WHAT THIS TASK INVOLVES: Gather every line below where "badge" appears.

** Opening INPUT DATA block **

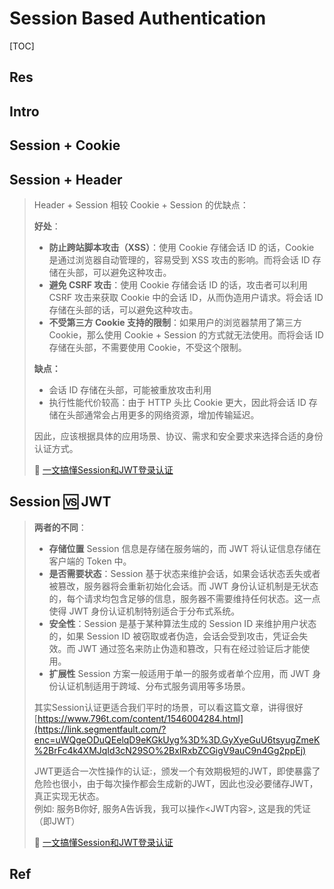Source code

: # Session Based Authentication

[TOC]



## Res


## Intro


## Session + Cookie


## Session + Header
> Header + Session 相较 Cookie + Session 的优缺点：
> 
> **好处**：
> - **防止跨站脚本攻击（XSS）**：使用 Cookie 存储会话 ID 的话，Cookie 是通过浏览器自动管理的，容易受到 XSS 攻击的影响。而将会话 ID 存储在头部，可以避免这种攻击。
> - **避免 CSRF 攻击**：使用 Cookie 存储会话 ID 的话，攻击者可以利用 CSRF 攻击来获取 Cookie 中的会话 ID，从而伪造用户请求。将会话 ID 存储在头部的话，可以避免这种攻击。
> - **不受第三方 Cookie 支持的限制**：如果用户的浏览器禁用了第三方 Cookie，那么使用 Cookie + Session 的方式就无法使用。而将会话 ID 存储在头部，不需要使用 Cookie，不受这个限制。
> 
> **缺点：** 
> - 会话 ID 存储在头部，可能被重放攻击利用
> - 执行性能代价较高：由于 HTTP 头比 Cookie 更大，因此将会话 ID 存储在头部通常会占用更多的网络资源，增加传输延迟。
> 
> 因此，应该根据具体的应用场景、协议、需求和安全要求来选择合适的身份认证方式。
> 
> 🔗 [一文搞懂Session和JWT登录认证](https://segmentfault.com/a/1190000043668512)



## Session 🆚 JWT


> **两者的不同**：
> 
> - **存储位置** Session 信息是存储在服务端的，而 JWT 将认证信息存储在客户端的 Token 中。
> - **是否需要状态**：Session 基于状态来维护会话，如果会话状态丢失或者被篡改，服务器将会重新初始化会话。而 JWT 身份认证机制是无状态的，每个请求均包含足够的信息，服务器不需要维持任何状态。这一点使得 JWT 身份认证机制特别适合于分布式系统。
> - **安全性**：Session 是基于某种算法生成的 Session ID 来维护用户状态的，如果 Session ID 被窃取或者伪造，会话会受到攻击，凭证会失效。而 JWT 通过签名来防止伪造和篡改，只有在经过验证后才能使用。
> - **扩展性** Session 方案一般适用于单一的服务或者单个应用，而 JWT 身份认证机制适用于跨域、分布式服务调用等多场景。
> 
> 其实Session认证更适合我们平时的场景，可以看这篇文章，讲得很好[https://www.796t.com/content/1546004284.html](https://link.segmentfault.com/?enc=uWQgeODuQEelqD9eKGkUyg%3D%3D.GyXyeGuU6tsyugZmeK%2BrFc4k4XMJqId3cN29SO%2BxIRxbZCGigV9auC9n4Gg2ppEj)
> 
> JWT更适合一次性操作的认证:，颁发一个有效期极短的JWT，即使暴露了危险也很小，由于每次操作都会生成新的JWT，因此也没必要储存JWT，真正实现无状态。  
> 例如: 服务B你好, 服务A告诉我，我可以操作<JWT内容>, 这是我的凭证（即JWT）
> 
> 🔗 [一文搞懂Session和JWT登录认证](https://segmentfault.com/a/1190000043668512)




## Ref

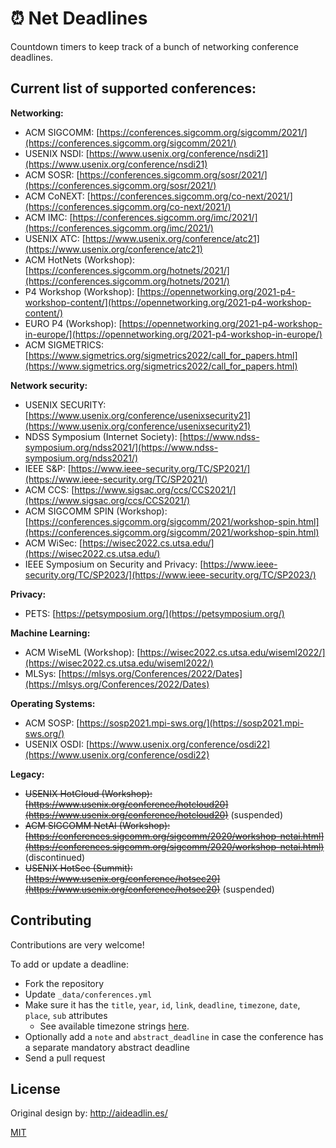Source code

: # :alarm_clock: Net Deadlines

Countdown timers to keep track of a bunch of networking conference deadlines.

## Current list of supported conferences:

**Networking:**

- ACM SIGCOMM:                          [https://conferences.sigcomm.org/sigcomm/2021/](https://conferences.sigcomm.org/sigcomm/2021/)
- USENIX NSDI:                              [https://www.usenix.org/conference/nsdi21](https://www.usenix.org/conference/nsdi21)
- ACM SOSR:                                  [https://conferences.sigcomm.org/sosr/2021/](https://conferences.sigcomm.org/sosr/2021/)
- ACM CoNEXT:                              [https://conferences.sigcomm.org/co-next/2021/](https://conferences.sigcomm.org/co-next/2021/)
- ACM IMC:                                      [https://conferences.sigcomm.org/imc/2021/](https://conferences.sigcomm.org/imc/2021/)
- USENIX ATC:                                [https://www.usenix.org/conference/atc21](https://www.usenix.org/conference/atc21)
- ACM HotNets (Workshop):         [https://conferences.sigcomm.org/hotnets/2021/](https://conferences.sigcomm.org/hotnets/2021/)
- P4 Workshop (Workshop): [https://opennetworking.org/2021-p4-workshop-content/](https://opennetworking.org/2021-p4-workshop-content/)
- EURO P4 (Workshop): [https://opennetworking.org/2021-p4-workshop-in-europe/](https://opennetworking.org/2021-p4-workshop-in-europe/)
- ACM SIGMETRICS: [https://www.sigmetrics.org/sigmetrics2022/call_for_papers.html](https://www.sigmetrics.org/sigmetrics2022/call_for_papers.html)

**Network security:**

- USENIX SECURITY:                                 [https://www.usenix.org/conference/usenixsecurity21](https://www.usenix.org/conference/usenixsecurity21)
- NDSS Symposium (Internet Society):   [https://www.ndss-symposium.org/ndss2021/](https://www.ndss-symposium.org/ndss2021/)
- IEEE S&P:                                                  [https://www.ieee-security.org/TC/SP2021/](https://www.ieee-security.org/TC/SP2021/)
- ACM CCS:                                                 [https://www.sigsac.org/ccs/CCS2021/](https://www.sigsac.org/ccs/CCS2021/)
- ACM SIGCOMM SPIN (Workshop): [https://conferences.sigcomm.org/sigcomm/2021/workshop-spin.html](https://conferences.sigcomm.org/sigcomm/2021/workshop-spin.html)
- ACM WiSec: [https://wisec2022.cs.utsa.edu/](https://wisec2022.cs.utsa.edu/)
- IEEE Symposium on Security and Privacy: [https://www.ieee-security.org/TC/SP2023/](https://www.ieee-security.org/TC/SP2023/)

**Privacy:**

- PETS: [https://petsymposium.org/](https://petsymposium.org/)

**Machine Learning:**

- ACM WiseML (Workshop): [https://wisec2022.cs.utsa.edu/wiseml2022/](https://wisec2022.cs.utsa.edu/wiseml2022/)
- MLSys: [https://mlsys.org/Conferences/2022/Dates](https://mlsys.org/Conferences/2022/Dates)

**Operating Systems:**

- ACM SOSP: [https://sosp2021.mpi-sws.org/](https://sosp2021.mpi-sws.org/)
- USENIX OSDI: [https://www.usenix.org/conference/osdi22](https://www.usenix.org/conference/osdi22)

**Legacy:**
- <s>USENIX HotCloud (Workshop):  [https://www.usenix.org/conference/hotcloud20](https://www.usenix.org/conference/hotcloud20)</s> (suspended)
- <s>ACM SIGCOMM NetAI (Workshop): [https://conferences.sigcomm.org/sigcomm/2020/workshop-netai.html](https://conferences.sigcomm.org/sigcomm/2020/workshop-netai.html)</s> (discontinued)
- <s>USENIX HotSec (Summit):  [https://www.usenix.org/conference/hotsec20](https://www.usenix.org/conference/hotsec20)</s> (suspended)

## Contributing

Contributions are very welcome!

To add or update a deadline:
- Fork the repository
- Update `_data/conferences.yml`
- Make sure it has the `title`, `year`, `id`, `link`, `deadline`, `timezone`, `date`, `place`, `sub` attributes
    + See available timezone strings [here](https://momentjs.com/timezone/).
- Optionally add a `note` and `abstract_deadline` in case the conference has a separate mandatory abstract deadline
- Send a pull request


## License

Original design by: http://aideadlin.es/

[MIT](https://abhshkdz.mit-license.org/)
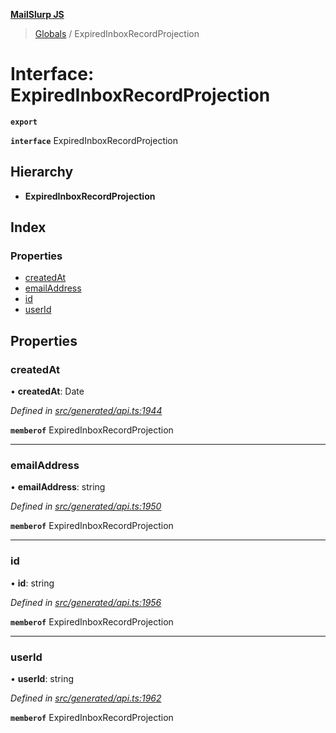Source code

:**[MailSlurp JS](../README.md)**

> [Globals](../README.md) / ExpiredInboxRecordProjection

# Interface: ExpiredInboxRecordProjection

**`export`** 

**`interface`** ExpiredInboxRecordProjection

## Hierarchy

* **ExpiredInboxRecordProjection**

## Index

### Properties

* [createdAt](expiredinboxrecordprojection.md#createdat)
* [emailAddress](expiredinboxrecordprojection.md#emailaddress)
* [id](expiredinboxrecordprojection.md#id)
* [userId](expiredinboxrecordprojection.md#userid)

## Properties

### createdAt

•  **createdAt**: Date

*Defined in [src/generated/api.ts:1944](https://github.com/mailslurp/mailslurp-client/blob/751f7bb/src/generated/api.ts#L1944)*

**`memberof`** ExpiredInboxRecordProjection

___

### emailAddress

•  **emailAddress**: string

*Defined in [src/generated/api.ts:1950](https://github.com/mailslurp/mailslurp-client/blob/751f7bb/src/generated/api.ts#L1950)*

**`memberof`** ExpiredInboxRecordProjection

___

### id

•  **id**: string

*Defined in [src/generated/api.ts:1956](https://github.com/mailslurp/mailslurp-client/blob/751f7bb/src/generated/api.ts#L1956)*

**`memberof`** ExpiredInboxRecordProjection

___

### userId

•  **userId**: string

*Defined in [src/generated/api.ts:1962](https://github.com/mailslurp/mailslurp-client/blob/751f7bb/src/generated/api.ts#L1962)*

**`memberof`** ExpiredInboxRecordProjection
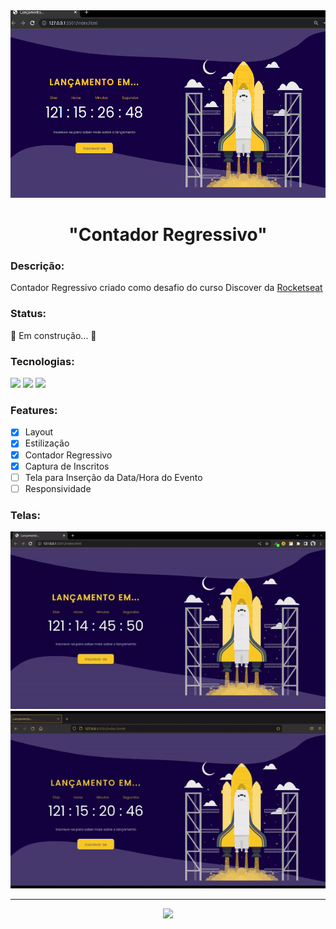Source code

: <div align="center"><img src="https://github.com/thiagoabaguiar/countdown/blob/main/images/topo.png?raw=true" height="300px"></div>
<h1 align="center">"Contador Regressivo"</h1>

<h3>Descrição: </h3>
<p>Contador Regressivo criado como desafio do curso Discover da <a href="https://www.rocketseat.com.br/">Rocketseat</a></p>

<h3>Status: </h3>
<p>🚧  Em construção...  🚧</p>

<h3>Tecnologias: </h3>
<p>
<img src="https://img.shields.io/static/v1?label=language&message=JavaScript&color=F7DF1E&style=for-the-badge"/>
<img src="https://img.shields.io/static/v1?label=style&message=CSS&color=1572B6&style=for-the-badge"/>
<img src="https://img.shields.io/static/v1?label=markup&message=HTML&color=E34F26&style=for-the-badge"/>
</p>

<h3>Features:</h3>

- [x] Layout
- [x] Estilização
- [x] Contador Regressivo
- [x] Captura de Inscritos
- [ ] Tela para Inserção da Data/Hora do Evento
- [ ] Responsividade

<h3>Telas:</h3>
<img src="https://github.com/thiagoabaguiar/countdown/blob/main/images/countdown2.gif">
<img src="https://github.com/thiagoabaguiar/countdown/blob/main/images/countdown.gif">

<hr>
<p align="center"><img src="https://img.shields.io/badge/license-MIT-blue"/></p>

** Closing INPUT DATA block **

EXERCISE RESPONSE:
<img src="https://img.shields.io/static/v1?label=language&message=JavaScript&color=F7DF1E&style=for-the-badge"/>
<img src="https://img.shields.io/static/v1?label=style&message=CSS&color=1572B6&style=for-the-badge"/>
<img src="https://img.shields.io/static/v1?label=markup&message=HTML&color=E34F26&style=for-the-badge"/>
<p align="center"><img src="https://img.shields.io/badge/license-MIT-blue"/></p>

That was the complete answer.